Padraig Harrington. Angel Cabrera. Lucas Glover.
Golf's major championships used to be so easy to predict.
Stewart Cink. Y.E. Yang. Phil Mickelson.
Tiger Woods could be counted on to win most of them. Mickelson would grab one every now and then. Occasionally, some little-known player — say, Ben Curtis or Shaun Micheel — would slip in to steal one away.
Graeme McDowell. Louis Oosthuizen. Martin Kaymer.
Now, it feels like a total crapshoot, a blindfolded toss at a dart board.
Charl Schwartzel. Rory McIlroy. Darren Clarke.
Over the past 15 majors, there have been 15 different winners. Amazingly, the last nine are all first-time champions. Come Sunday, who'll be holding the claret jug, symbol of the British Open champion? Who knows?
Keegan Bradley. Bubba Watson. Webb Simpson.
"It goes to the depth of the game of golf on a worldwide stage as to how many great players are now winning and competing in major championships," Mickelson said Tuesday at Royal Lytham & St. Annes.
The era of diversity started after Harrington won his second straight major title — and third in a little over a year — at the 2008 PGA Championship. At that point, the big stage was producing little drama.
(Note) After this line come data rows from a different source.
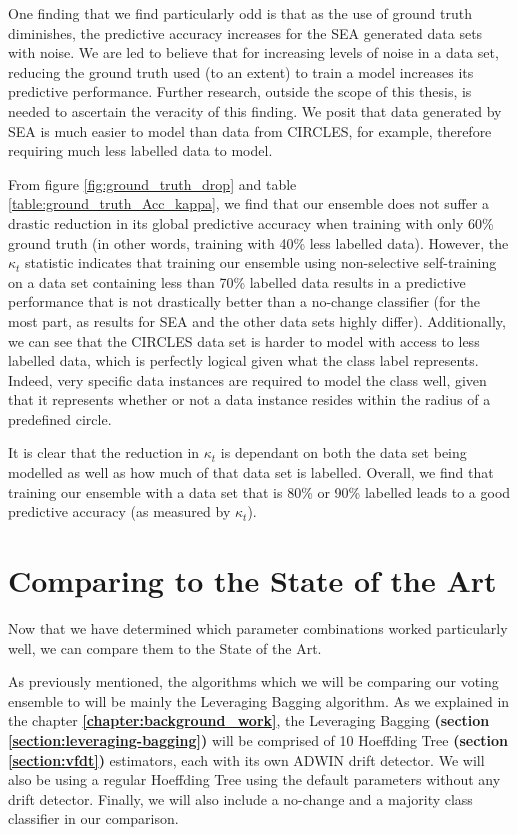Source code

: One finding that we find particularly odd is that as the use of ground truth diminishes, the predictive accuracy increases for the SEA generated data sets with noise. We are led to believe that for increasing levels of noise in a data set, reducing the ground truth used (to an extent) to train a model increases its predictive performance. Further research, outside the scope of this thesis, is needed to ascertain the veracity of this finding. We posit that data generated by SEA is much easier to model than data from CIRCLES, for example, therefore requiring much less labelled data to model.

From figure \ref{fig:ground_truth_drop} and table \ref{table:ground_truth_Acc_kappa}, we find that our ensemble does not suffer a drastic reduction in its global predictive accuracy when training with only 60\% ground truth (in other words, training with 40\% less labelled data). However, the $\kappa_t$ statistic indicates that training our ensemble using non-selective self-training on a data set containing less than 70\% labelled data results in a predictive performance that is not drastically better than a no-change classifier (for the most part, as results for SEA and the other data sets highly differ). Additionally, we can see that the CIRCLES data set is harder to model with access to less labelled data, which is perfectly logical given what the class label represents. Indeed, very specific data instances are required to model the class well, given that it represents whether or not a data instance resides within the radius of a predefined circle.

It is clear that the reduction in $\kappa_t$ is dependant on both the data set being modelled as well as how much of that data set is labelled. Overall, we find that training our ensemble with a data set that is 80\% or 90\% labelled leads to a good predictive accuracy (as measured by $\kappa_t$).

\section{Comparing to the State of the Art}

Now that we have determined which parameter combinations worked particularly well, we can compare them to the State of the Art.

As previously mentioned, the algorithms which we will be comparing our voting ensemble to will be mainly the Leveraging Bagging algorithm. As we explained in the chapter \textbf{\ref{chapter:background_work}}, the Leveraging Bagging \textbf{(section \ref{section:leveraging-bagging})} will be comprised of 10 Hoeffding Tree \textbf{(section \ref{section:vfdt})} estimators, each with its own ADWIN drift detector. We will also be using a regular Hoeffding Tree using the default parameters without any drift detector. Finally, we will also include a no-change and a majority class classifier in our comparison.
Harrington was actually a breath of fresh air, breaking up Woods' monotonous hold on the major events.
At the end of '07, Woods won his 13th career major at the PGA. The following summer, he dramatically pulled out the U.S. Open on one good leg, beating Rocco Mediate in an 18-hole playoff at Torrey Pines. All that was left to do was chase down Jack Nicklaus, who holds the gold standard with 18 major titles.
But things were about to change.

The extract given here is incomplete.